Décorations

Un hommage national sera rendu ce soir à Samuel Paty, le professeur sauvagement assassiné à Conflans-Sainte-Honorine. La cérémonie se déroulera à la Sorbonne, en présence du chef de l’état, et tous les honneurs seront rendus à la victime de la barbarie et de la folie d’un geste commis au nom d’une religion dévoyée. En particulier, il recevra à titre posthume la Légion d’honneur et sera promu dans l’ordre des palmes académiques, une distinction spécifique au corps enseignant. Je trouve cela à la fois normal et dérisoire.
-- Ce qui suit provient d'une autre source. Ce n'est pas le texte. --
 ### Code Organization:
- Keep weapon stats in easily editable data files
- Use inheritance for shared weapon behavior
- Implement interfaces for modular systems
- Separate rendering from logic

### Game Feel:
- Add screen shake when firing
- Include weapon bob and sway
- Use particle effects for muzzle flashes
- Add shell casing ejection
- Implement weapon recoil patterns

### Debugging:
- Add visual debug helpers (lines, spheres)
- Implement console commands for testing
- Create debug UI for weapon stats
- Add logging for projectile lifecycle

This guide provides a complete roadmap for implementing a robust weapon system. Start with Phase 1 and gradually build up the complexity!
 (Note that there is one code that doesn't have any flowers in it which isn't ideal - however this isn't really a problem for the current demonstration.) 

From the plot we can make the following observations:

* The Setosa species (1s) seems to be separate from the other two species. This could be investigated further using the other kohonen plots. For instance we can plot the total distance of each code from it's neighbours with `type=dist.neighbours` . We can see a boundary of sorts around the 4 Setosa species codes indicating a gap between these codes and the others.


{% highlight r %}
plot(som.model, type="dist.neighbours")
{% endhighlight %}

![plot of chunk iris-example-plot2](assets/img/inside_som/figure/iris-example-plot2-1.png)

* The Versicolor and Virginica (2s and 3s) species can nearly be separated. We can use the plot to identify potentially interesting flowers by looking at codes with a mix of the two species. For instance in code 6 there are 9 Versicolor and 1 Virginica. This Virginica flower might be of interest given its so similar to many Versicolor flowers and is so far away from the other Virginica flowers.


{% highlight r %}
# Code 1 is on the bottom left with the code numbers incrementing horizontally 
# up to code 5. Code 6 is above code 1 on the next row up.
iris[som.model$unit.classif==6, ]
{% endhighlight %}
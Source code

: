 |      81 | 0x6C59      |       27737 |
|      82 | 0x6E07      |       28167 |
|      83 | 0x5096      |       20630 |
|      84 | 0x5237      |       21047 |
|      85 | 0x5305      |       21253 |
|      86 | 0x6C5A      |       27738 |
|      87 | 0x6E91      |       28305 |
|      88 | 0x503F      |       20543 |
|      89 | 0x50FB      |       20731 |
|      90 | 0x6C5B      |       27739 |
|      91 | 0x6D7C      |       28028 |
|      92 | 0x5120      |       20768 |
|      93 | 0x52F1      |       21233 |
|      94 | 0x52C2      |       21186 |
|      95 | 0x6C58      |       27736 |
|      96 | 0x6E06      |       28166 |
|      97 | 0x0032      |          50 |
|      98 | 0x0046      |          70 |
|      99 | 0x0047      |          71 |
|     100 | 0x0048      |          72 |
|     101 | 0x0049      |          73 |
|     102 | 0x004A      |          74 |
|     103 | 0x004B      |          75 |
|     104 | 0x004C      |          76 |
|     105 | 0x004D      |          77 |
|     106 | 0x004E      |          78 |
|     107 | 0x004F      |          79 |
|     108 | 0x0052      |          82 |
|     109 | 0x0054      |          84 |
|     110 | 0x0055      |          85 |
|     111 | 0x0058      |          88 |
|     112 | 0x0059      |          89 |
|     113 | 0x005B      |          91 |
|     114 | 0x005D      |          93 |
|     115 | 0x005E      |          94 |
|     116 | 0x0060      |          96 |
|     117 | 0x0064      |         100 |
Normal, parce que ce professeur fait partie des héros du quotidien, ceux qui font leur travail, et plutôt bien, sans en attendre une reconnaissance particulière, et qui se trouvent pris dans un engrenage qui les dépasse. Comme d’autres serviteurs de l’état, soignants, pompiers ou policiers, pour ne citer qu’eux, ils se retrouvent en première ligne. Certains sont seulement victimes de la malchance de se trouver au mauvais endroit au mauvais moment. D’autres, comme le Colonel Beltrame, prennent consciemment le risque de s’exposer et d’engager leur propre vie pour tenter de sauver celle d’autres personnes. Samuel Paty a fait preuve d’un courage à la fois ordinaire et extraordinaire. Il semblait conscient que le sujet des caricatures de Mahomet pouvait heurter des consciences, mais je ne pense pas qu’il pouvait imaginer la folie meurtrière qui allait le frapper, lui, spécifiquement, même si le procès des attentats de Charlie et de l’hyper casher ravive en ce moment les souvenirs et les douleurs des victimes du terrorisme.

En traitant le sujet de la liberté de conscience et de la liberté d’opinion, Samuel Paty ne pensait faire que son devoir, celui d’éveiller le sens critique, de comprendre et respecter le principe de laïcité de l’état, de transmettre les valeurs républicaines sur lesquelles notre pays se fonde. On a souvent utilisé de manière péjorative l’expression de « hussards noirs de la république » pour désigner ces enseignants de la 3e république, chargés de mettre en œuvre l’école publique, obligatoire, laïque et gratuite, voulue par Jules Ferry. Ils ont pourtant leurs lettres de noblesse, avec leurs idéaux démocratiques d’accès égal pour tous à la culture et au savoir. L’hommage à Samuel Paty, s’il rend justice symboliquement aux « petits, aux obscurs, aux sans-grade » qui forment les gros bataillons des serviteurs de l’état, ne remplacera pas une revalorisation à la fois morale et pécuniaire, toujours promise, toujours reportée aux calendes, à l’image de ce « Ségur de la Santé », cette montagne qui a accouché d’une souris, laissant les personnels sur leur faim. Le temps où l’instituteur était un notable du village, cumulant souvent l’enseignement et le secrétariat de mairie, quand il n’était pas élu lui-même, est révolu, et c’est peut-être un bien. Il reste à lui prouver son utilité sociale et la reconnaissance de son travail par une rémunération convenable. Faute de quoi, les hommages resteront purement décoratifs.